Le Tétrapleura tetraptera (préken, aidan en CI) montre une activité progestomimétique in vitro documentée par l'UFHB. Le Vitex agnus-castus disponible en pharmacie d'Abidjan a un essai BMJ 2001 sur 178 femmes. Le moringa apporte zinc, folates et fer utiles en pré-conception. Aucune ne remplace un bilan gynécologique.

Où acheter le préken ou aidan (Tétrapleura tetraptera) à Abidjan en toute confiance ?

Les marchés d'Adjamé et de Treichville sont les principaux points d'approvisionnement à Abidjan, avec des prix entre 500 et 1 500 FCFA selon la taille du fruit séché. Privilégiez les vendeurs réguliers et les fruits intacts, sans moisissures. Évitez les préparations déjà en poudre, dont l'origine est plus difficile à vérifier.

À quel moment consulter au CHU de Cocody ou de Yopougon en cas de difficulté à concevoir ?

Avant 35 ans, consultez après 12 mois de rapports non protégés sans grossesse. Après 35 ans, le délai descend à 6 mois car la réserve ovarienne diminue rapidement. Cycles très irréguliers, douleurs pelviennes ou antécédents d'IST justifient une consultation immédiate, quel que soit l'âge.

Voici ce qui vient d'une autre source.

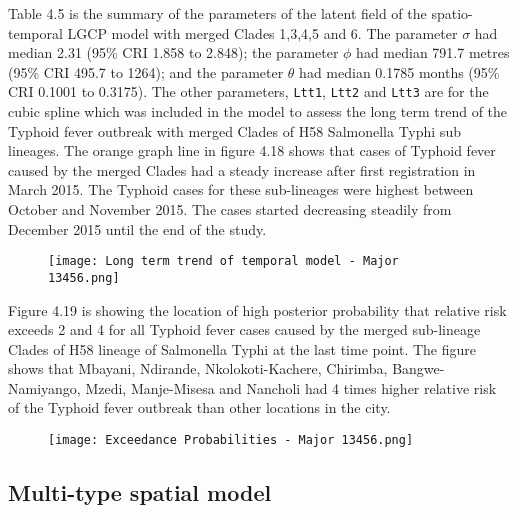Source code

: \documentclass[a4paper]{thesis}
\begin{document}
Table 4.5 is the summary of the parameters of the latent field of the spatio-temporal LGCP model with merged Clades 1,3,4,5 and 6. The parameter $\sigma$ had median 2.31 (95\% CRI 1.858 to 2.848); the parameter $\phi$ had median 791.7 metres (95\% CRI 495.7 to 1264); and the parameter $\theta$ had median 0.1785 months (95\% CRI 0.1001 to 0.3175). The other parameters, \verb=Ltt1=, \verb=Ltt2= and \verb=Ltt3= are for the cubic spline which was included in the model to assess the long term trend of the Typhoid fever outbreak with merged Clades of H58 Salmonella Typhi sub\- lineages. The orange graph line in figure 4.18 shows that cases of Typhoid fever caused by the merged Clades had a steady increase after first registration in March 2015. The Typhoid cases for these sub-lineages were highest between October and November 2015. The cases started decreasing steadily from December 2015 until the end of the study.

\begin{figure}[H]
\begin{center}
\texttt{[image: Long term trend of temporal model - Major 13456.png]}
\end{center}
\end{figure}

Figure 4.19 is showing the location of high posterior probability that relative risk exceeds 2 and 4 for all Typhoid fever cases caused by the merged sub-lineage Clades of H58 lineage of Salmonella Typhi at the last time point. The figure shows that Mbayani, Ndirande, Nkolokoti-Kachere, Chirimba, Bangwe-Namiyango, Mzedi, Manje-Misesa and Nancholi had 4 times higher relative risk of the Typhoid fever outbreak than other locations in the city.

\begin{figure}[H]
\begin{center}
\texttt{[image: Exceedance Probabilities - Major 13456.png]}
\end{center}
\end{figure}

\subsection{Multi-type spatial model}
\end{document}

Le bissap ou le moringa sont-ils dangereux pendant les premiers mois de grossesse en Côte d'Ivoire ?

Le bissap à très forte dose est emménagogue et doit être limité pendant la grossesse — la consommation modérée habituelle reste considérée comme sûre. Pour le moringa, seules les feuilles sont compatibles avec la grossesse ; les racines et écorces sont oxytociques et formellement contre-indiquées. En cas de doute, arrêtez et consultez.

Pourquoi le spermogramme du partenaire est-il aussi important que les plantes pour la fertilité du couple en Côte d'Ivoire ?

La cause masculine représente environ 30 % des infertilités de couple. Le spermogramme coûte entre 15 000 et 35 000 FCFA dans les laboratoires d'Abidjan, sans ordonnance, et se fait en quelques jours. Le faire avant des mois de plantes évite un retard diagnostique souvent décisif après 35 ans.